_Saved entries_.
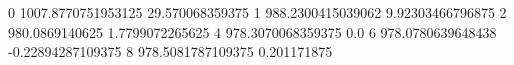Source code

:0 1007.8770751953125 29.570068359375
1 988.2300415039062 9.92303466796875
2 980.0869140625 1.7799072265625
4 978.3070068359375 0.0
6 978.0780639648438 -0.22894287109375
8 978.5081787109375 0.201171875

_DIRECTIONS FOR THIS TASK_. Once you reach the line that contains "6 978.0780639648438 -0.22894287109375", print it and every line after it exactly as written, stopping at the last line of the records and adding nothing.

_EXPECTED ANSWER_.
6 978.0780639648438 -0.22894287109375
8 978.5081787109375 0.201171875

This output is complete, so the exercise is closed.